Task statement → Pictures stay out. Extract the lines below from the first one through the line with "chgrp -R www-data", both included.

Records →
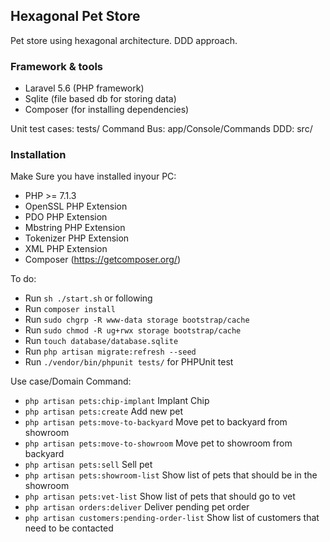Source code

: ## Hexagonal Pet Store

Pet store using hexagonal architecture. DDD approach. 

### Framework & tools

- Laravel 5.6 (PHP framework)
- Sqlite (file based db for storing data) 
- Composer (for installing dependencies)


Unit test cases: tests/
Command Bus: app/Console/Commands
DDD: src/


### Installation
Make Sure you have installed inyour PC:

- PHP >= 7.1.3
- OpenSSL PHP Extension
- PDO PHP Extension
- Mbstring PHP Extension
- Tokenizer PHP Extension
- XML PHP Extension
- Composer (https://getcomposer.org/)

To do:
- Run `sh ./start.sh` or following
- Run `composer install`
- Run `sudo chgrp -R www-data storage bootstrap/cache`
- Run `sudo chmod -R ug+rwx storage bootstrap/cache`
- Run `touch database/database.sqlite`
- Run `php artisan migrate:refresh --seed`
- Run `./vendor/bin/phpunit tests/` for PHPUnit test


Use case/Domain Command:
- `php artisan pets:chip-implant`             Implant Chip
- `php artisan pets:create`                   Add new pet
- `php artisan pets:move-to-backyard`         Move pet to backyard from showroom
- `php artisan pets:move-to-showroom`         Move pet to showroom from backyard
- `php artisan pets:sell`                     Sell pet
- `php artisan pets:showroom-list`            Show list of pets that should be in the showroom
- `php artisan pets:vet-list`                 Show list of pets that should go to vet
- `php artisan orders:deliver`                Deliver pending pet order
- `php artisan customers:pending-order-list`  Show list of customers that need to be contacted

Solved problem →
Source code

: ## Hexagonal Pet Store

Pet store using hexagonal architecture. DDD approach. 

### Framework & tools

- Laravel 5.6 (PHP framework)
- Sqlite (file based db for storing data) 
- Composer (for installing dependencies)


Unit test cases: tests/
Command Bus: app/Console/Commands
DDD: src/


### Installation
Make Sure you have installed inyour PC:

- PHP >= 7.1.3
- OpenSSL PHP Extension
- PDO PHP Extension
- Mbstring PHP Extension
- Tokenizer PHP Extension
- XML PHP Extension
- Composer (https://getcomposer.org/)

To do:
- Run `sh ./start.sh` or following
- Run `composer install`
- Run `sudo chgrp -R www-data storage bootstrap/cache`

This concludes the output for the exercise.